No.
I was speaking with a client of mine this morning about just this topic. They asked me what I thought of Slack, which turned unfortunately turned into a rant by me of why I don’t use Slack and won’t use Slack.
I’ve drawn my line in the sand on this one.
People have different methods of communication. Some people like active communication, some like passive. Some people like verbal, some nonverbal. Some people are visual, some auditory, and some are kinesthetic.
This means that like to pass information in entirely different ways, for entirely different purposes.
And most people don’t honestly care enough to find out what someone else’s preferred method of communication is, they just blast things out the way they want to hear it and expect everyone to accept it that way.
(This is why people tend to gravitate toward people with similar traits. It makes things much easier.)
Email is passive communication. There’s no urgency attached to it. You may open something, read it, think about it, and reply later or not at all.
Slack is active communication. It requires you to act upon it. You can’t avoid it. You can’t get away with “I didn’t see your message” because if you’re online, you’re a part of the system. There’s an urgency to it.
Facebook, Snapchat, Linkedin, iMessage etc all have “read receipts” on their messages so you know that someone saw your message. These are active communication – you are now adding an urgency to something that didn’t exist before.
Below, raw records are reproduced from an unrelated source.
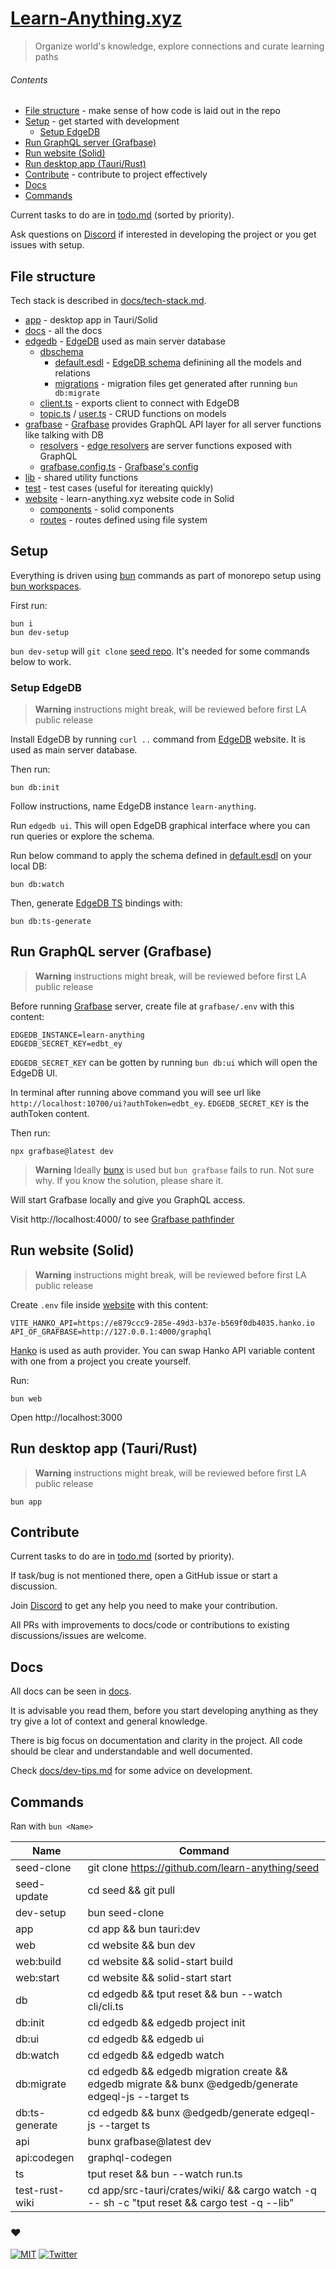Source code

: # [Learn-Anything.xyz](https://learn-anything.xyz)

> Organize world's knowledge, explore connections and curate learning paths

<!-- See [learn-anything.xyz/about](https://learn-anything.xyz/about) for what problems LA is trying to solve. -->

###### Contents

- [File structure](#file-structure) - make sense of how code is laid out in the repo
- [Setup](#setup) - get started with development
    - [Setup EdgeDB](#setup-edgedb)
- [Run GraphQL server (Grafbase)](#run-graphql-server-grafbase)
- [Run website (Solid)](#run-website-solid)
- [Run desktop app (Tauri/Rust)](#run-desktop-app-taurirust)
- [Contribute](#contribute) - contribute to project effectively
- [Docs](#docs)
- [Commands](#commands)

Current tasks to do are in [todo.md](todo.md) (sorted by priority).

Ask questions on [Discord](https://discord.com/invite/bxtD8x6aNF) if interested in developing the project or you get issues with setup.

## File structure

Tech stack is described in [docs/tech-stack.md](docs/tech-stack.md).

- [app](app) - desktop app in Tauri/Solid
- [docs](docs) - all the docs
- [edgedb](edgedb) - [EdgeDB](https://www.edgedb.com/) used as main server database
  - [dbschema](edgedb/dbschema)
    - [default.esdl](edgedb/dbschema/default.esdl) - [EdgeDB schema](https://www.edgedb.com/docs/intro/schema) definining all the models and relations
    - [migrations](edgedb/dbschema/migrations) - migration files get generated after running `bun db:migrate`
  - [client.ts](edgedb/client.ts) - exports client to connect with EdgeDB
  - [topic.ts](edgedb/topic.ts) / [user.ts](api/edgedb/user.ts) - CRUD functions on models
- [grafbase](grafbase) - [Grafbase](https://grafbase.com/) provides GraphQL API layer for all server functions like talking with DB
  - [resolvers](grafbase/resolvers) - [edge resolvers](https://grafbase.com/docs/edge-gateway/resolvers) are server functions exposed with GraphQL
  - [grafbase.config.ts](grafbase/grafbase.config.ts) - [Grafbase's config](https://grafbase.com/docs/config)
- [lib](lib) - shared utility functions
- [test](test) - test cases (useful for itereating quickly)
- [website](website) - learn-anything.xyz website code in Solid
  - [components](website/components) - solid components
  - [routes](website/src/routes) - routes defined using file system

## Setup

Everything is driven using [bun](https://bun.sh) commands as part of monorepo setup using [bun workspaces](https://bun.sh/docs/install/workspaces).

First run:

```
bun i
bun dev-setup
```

`bun dev-setup` will `git clone` [seed repo](https://github.com/learn-anything/seed). It's needed for some commands below to work.

### Setup EdgeDB

> **Warning**
> instructions might break, will be reviewed before first LA public release

Install EdgeDB by running `curl ..` command from [EdgeDB](https://www.edgedb.com) website. It is used as main server database.

Then run:

```
bun db:init
```

Follow instructions, name EdgeDB instance `learn-anything`.

Run `edgedb ui`. This will open EdgeDB graphical interface where you can run queries or explore the schema.

Run below command to apply the schema defined in [default.esdl](db/dbschema/default.esdl) on your local DB:

```
bun db:watch
```

Then, generate [EdgeDB TS](https://github.com/edgedb/edgedb-js) bindings with:

```
bun db:ts-generate
```

<!-- ### Seed DB with content -->

<!-- The goal is to seed EdgeDB with [this content](https://github.com/learn-anything/seed/tree/main/wiki/nikita). Can be seen online [here](https://wiki.nikiv.dev).

However you can try seed it with a wiki / folder of markdown of yourself.

Just add a folder in `seed/wiki` like `seed/wiki/my-wiki` and put some .md files inside. -->

<!-- ### Run Sync DB code

The goal of this command:

```
bun db:sync
```

Is to sync your local EdgeDB instance with the contents of the `seed` folder you just cloned.

For this, you need to create a file here:`api/edgedb/sync/.env`. With content like this:

```
SEED_FOLDER_NAME=nikita
USERNAME=nikita
```

You can swap the names to your own. The `SEED_FOLDER_NAME` is the folder that is found in `seed/wiki`.

Read [api/edgedb/sync/sync.ts](api/edgedb/sync/sync.ts) and [api/edgedb/sync/wiki.ts](api/edgedb/sync/wiki.ts) for details how sync works. -->

## Run GraphQL server (Grafbase)

> **Warning**
> instructions might break, will be reviewed before first LA public release

Before running [Grafbase](https://grafbase.com) server, create file at `grafbase/.env` with this content:

```
EDGEDB_INSTANCE=learn-anything
EDGEDB_SECRET_KEY=edbt_ey
```

`EDGEDB_SECRET_KEY` can be gotten by running `bun db:ui` which will open the EdgeDB UI.

In terminal after running above command you will see url like `http://localhost:10700/ui?authToken=edbt_ey`. `EDGEDB_SECRET_KEY` is the authToken content.

Then run:

```
npx grafbase@latest dev
```

> **Warning**
> Ideally [bunx](https://bun.sh/docs/cli/bunx) is used but `bun grafbase` fails to run. Not sure why. If you know the solution, please share it.

Will start Grafbase locally and give you GraphQL access.

Visit http://localhost:4000/ to see [Grafbase pathfinder](https://grafbase.com/docs/tools/pathfinder)

## Run website (Solid)

> **Warning**
> instructions might break, will be reviewed before first LA public release

<!-- TODO: automate creating of `.env` file with default content as part of `bun setup` command -->
<!-- TODO: do same for API .env too -->

Create `.env` file inside [website](app/packages/website) with this content:

```
VITE_HANKO_API=https://e879ccc9-285e-49d3-b37e-b569f0db4035.hanko.io
API_OF_GRAFBASE=http://127.0.0.1:4000/graphql
```

[Hanko](https://www.hanko.io/) is used as auth provider. You can swap Hanko API variable content with one from a project you create yourself.

Run:

```
bun web
```

Open http://localhost:3000

## Run desktop app (Tauri/Rust)

> **Warning**
> instructions might break, will be reviewed before first LA public release

```
bun app
```

<!-- ### Useful DevTools panel

In the app you get after running `bun app`, you will see DevTools panel in bottom right corner. It contains a list of useful actions you can run to aid you.

One of the actions is `Seed TinyBase`. This will seed your local TinyBase store/sqlite with [one of the wikis](https://github.com/learn-anything/seed/tree/main/wiki/nikita) in seed folder.

Read [app/packages/preload/src/index.ts](app/packages/preload/src/index.ts) file for details. `syncWikiFromSeed` is the function. -->

<!-- ## Run mobile app

> WIP -->

<!-- ## Test

> below tests are in TS, only relevant now to help migration to rust

```
bun test
```

Will run tests found in [test](test).

[test/wiki.test.ts](test/wiki.test.ts) file tests markdown file parsing.

Running code via tests is very effective. You can open terminal on your right and edit code on the left and on each `.ts` file save it will rerun the test and check if behavior you are testing is correct. Reading through the test suite is great way to understand the backend part of the app.

You can point the tests at your own wiki/notes folder too. Put the folder with files into seed/test folder you get from running `bun dev-setup` -->

## Contribute

Current tasks to do are in [todo.md](todo.md) (sorted by priority).

If task/bug is not mentioned there, open a GitHub issue or start a discussion.

Join [Discord](https://discord.com/invite/bxtD8x6aNF) to get any help you need to make your contribution.

All PRs with improvements to docs/code or contributions to existing discussions/issues are welcome.

## Docs

All docs can be seen in [docs](docs).

It is advisable you read them, before you start developing anything as they try give a lot of context and general knowledge.

There is big focus on documentation and clarity in the project. All code should be clear and understandable and well documented.

Check [docs/dev-tips.md](docs/dev-tips.md) for some advice on development.

## Commands

Ran with `bun <Name>`

| Name            | Command                                                                                      |
|-----------------|----------------------------------------------------------------------------------------------|
| seed-clone      | git clone https://github.com/learn-anything/seed                                             |
| seed-update     | cd seed && git pull                                                                          |
| dev-setup       | bun seed-clone                                                                               |
| app             | cd app && bun tauri:dev                                                                      |
| web             | cd website && bun dev                                                                        |
| web:build       | cd website && solid-start build                                                              |
| web:start       | cd website && solid-start start                                                              |
| db              | cd edgedb && tput reset && bun --watch cli/cli.ts                                            |
| db:init         | cd edgedb && edgedb project init                                                             |
| db:ui           | cd edgedb && edgedb ui                                                                       |
| db:watch        | cd edgedb && edgedb watch                                                                    |
| db:migrate      | cd edgedb && edgedb migration create && edgedb migrate && bunx @edgedb/generate edgeql-js --target ts |
| db:ts-generate  | cd edgedb && bunx @edgedb/generate edgeql-js --target ts                                     |
| api             | bunx grafbase@latest dev                                                                     |
| api:codegen     | graphql-codegen                                                                              |
| ts              | tput reset && bun --watch run.ts                                                             |
| test-rust-wiki  | cd app/src-tauri/crates/wiki/ && cargo watch -q -- sh -c "tput reset && cargo test -q --lib" |

### ♥️

[![MIT](http://bit.ly/mitbadge)](https://choosealicense.com/licenses/mit/) [![Twitter](http://bit.ly/latwitt)](https://twitter.com/learnanything_)
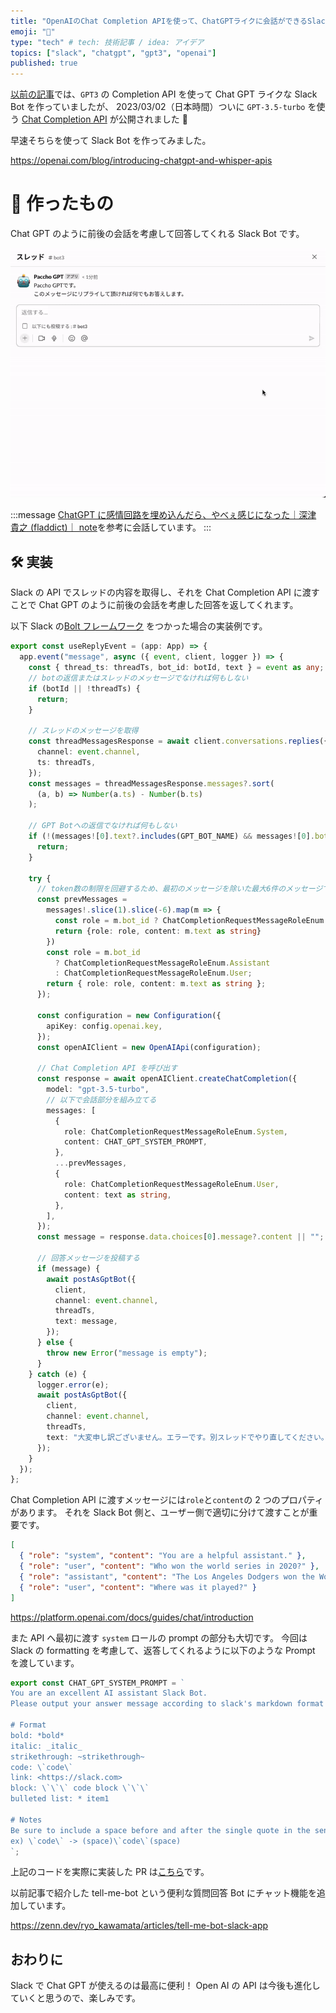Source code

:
 ```yaml
---
title: "OpenAIのChat Completion APIを使って、ChatGPTライクに会話ができるSlackBotを作る"
emoji: "🤖"
type: "tech" # tech: 技術記事 / idea: アイデア
topics: ["slack", "chatgpt", "gpt3", "openai"]
published: true
---
```


[以前の記事](https://zenn.dev/ryo_kawamata/articles/291c95b41baeb7)では、`GPT3` の Completion API を使って Chat GPT ライクな Slack Bot を作っていましたが、 2023/03/02（日本時間）ついに `GPT-3.5-turbo` を使う [Chat Completion API](https://platform.openai.com/docs/guides/chat) が公開されました 🎉

早速そちらを使って Slack Bot を作ってみました。

https://openai.com/blog/introducing-chatgpt-and-whisper-apis

# 🤖 作ったもの

Chat GPT のように前後の会話を考慮して回答してくれる Slack Bot です。

![](/images/56ea2484320def/sample.gif)

:::message
[ChatGPT に感情回路を埋め込んだら、やべぇ感じになった｜深津 貴之 (fladdict)｜ note](https://note.com/fladdict/n/n5043e6e61ce3)を参考に会話しています。
:::

## 🛠️ 実装

Slack の API でスレッドの内容を取得し、それを Chat Completion API に渡すことで Chat GPT のように前後の会話を考慮した回答を返してくれます。

以下 Slack の[Bolt フレームワーク](https://slack.dev/bolt-js/concepts) をつかった場合の実装例です。

```ts
export const useReplyEvent = (app: App) => {
  app.event("message", async ({ event, client, logger }) => {
    const { thread_ts: threadTs, bot_id: botId, text } = event as any;
    // botの返信またはスレッドのメッセージでなければ何もしない
    if (botId || !threadTs) {
      return;
    }

    // スレッドのメッセージを取得
    const threadMessagesResponse = await client.conversations.replies({
      channel: event.channel,
      ts: threadTs,
    });
    const messages = threadMessagesResponse.messages?.sort(
      (a, b) => Number(a.ts) - Number(b.ts)
    );

    // GPT Botへの返信でなければ何もしない
    if (!(messages![0].text?.includes(GPT_BOT_NAME) && messages![0].bot_id)) {
      return;
    }

    try {
      // token数の制限を回避するため、最初のメッセージを除いた最大6件のメッセージで区切る
      const prevMessages =
        messages!.slice(1).slice(-6).map(m => {
          const role = m.bot_id ? ChatCompletionRequestMessageRoleEnum.Assistant : ChatCompletionRequestMessageRoleEnum.User
          return {role: role, content: m.text as string}
        })
        const role = m.bot_id
          ? ChatCompletionRequestMessageRoleEnum.Assistant
          : ChatCompletionRequestMessageRoleEnum.User;
        return { role: role, content: m.text as string };
      });

      const configuration = new Configuration({
        apiKey: config.openai.key,
      });
      const openAIClient = new OpenAIApi(configuration);

      // Chat Completion API を呼び出す
      const response = await openAIClient.createChatCompletion({
        model: "gpt-3.5-turbo",
        // 以下で会話部分を組み立てる
        messages: [
          {
            role: ChatCompletionRequestMessageRoleEnum.System,
            content: CHAT_GPT_SYSTEM_PROMPT,
          },
          ...prevMessages,
          {
            role: ChatCompletionRequestMessageRoleEnum.User,
            content: text as string,
          },
        ],
      });
      const message = response.data.choices[0].message?.content || "";

      // 回答メッセージを投稿する
      if (message) {
        await postAsGptBot({
          client,
          channel: event.channel,
          threadTs,
          text: message,
        });
      } else {
        throw new Error("message is empty");
      }
    } catch (e) {
      logger.error(e);
      await postAsGptBot({
        client,
        channel: event.channel,
        threadTs,
        text: "大変申し訳ございません。エラーです。別スレッドでやり直してください。",
      });
    }
  });
};
```

Chat Completion API に渡すメッセージには`role`と`content`の 2 つのプロパティがあります。
それを Slack Bot 側と、ユーザー側で適切に分けて渡すことが重要です。

```json
[
  { "role": "system", "content": "You are a helpful assistant." },
  { "role": "user", "content": "Who won the world series in 2020?" },
  { "role": "assistant", "content": "The Los Angeles Dodgers won the World" },
  { "role": "user", "content": "Where was it played?" }
]
```

https://platform.openai.com/docs/guides/chat/introduction

また API へ最初に渡す `system` ロールの prompt の部分も大切です。
今回は Slack の formatting を考慮して、返答してくれるように以下のような Prompt を渡しています。

```ts
export const CHAT_GPT_SYSTEM_PROMPT = `
You are an excellent AI assistant Slack Bot.
Please output your answer message according to slack's markdown format as follows.

# Format
bold: *bold*
italic: _italic_
strikethrough: ~strikethrough~
code: \`code\`
link: <https://slack.com>
block: \`\`\` code block \`\`\`
bulleted list: * item1

# Notes
Be sure to include a space before and after the single quote in the sentence
ex) \`code\` -> (space)\`code\`(space)
`;
```

上記のコードを実際に実装した PR は[こちら](https://github.com/kawamataryo/tell-me-bot/pull/12)です。

以前記事で紹介した tell-me-bot という便利な質問回答 Bot にチャット機能を追加しています。

https://zenn.dev/ryo_kawamata/articles/tell-me-bot-slack-app

## おわりに

Slack で Chat GPT が使えるのは最高に便利！
Open AI の API は今後も進化していくと思うので、楽しみです。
One of the things I love about Twitter is it is passive communication – you send something out, and it allows you to take a breath. No urgency – even in real time.
Read Receipts are killing us. They’re forcing us to be present when we don’t want to be. They’re forcing us to be “on” all the time when we need to untether ourselves sometimes to get real work done.
Slack does not reduce email traffic, it just adds a different kind of noise to an already noisy day.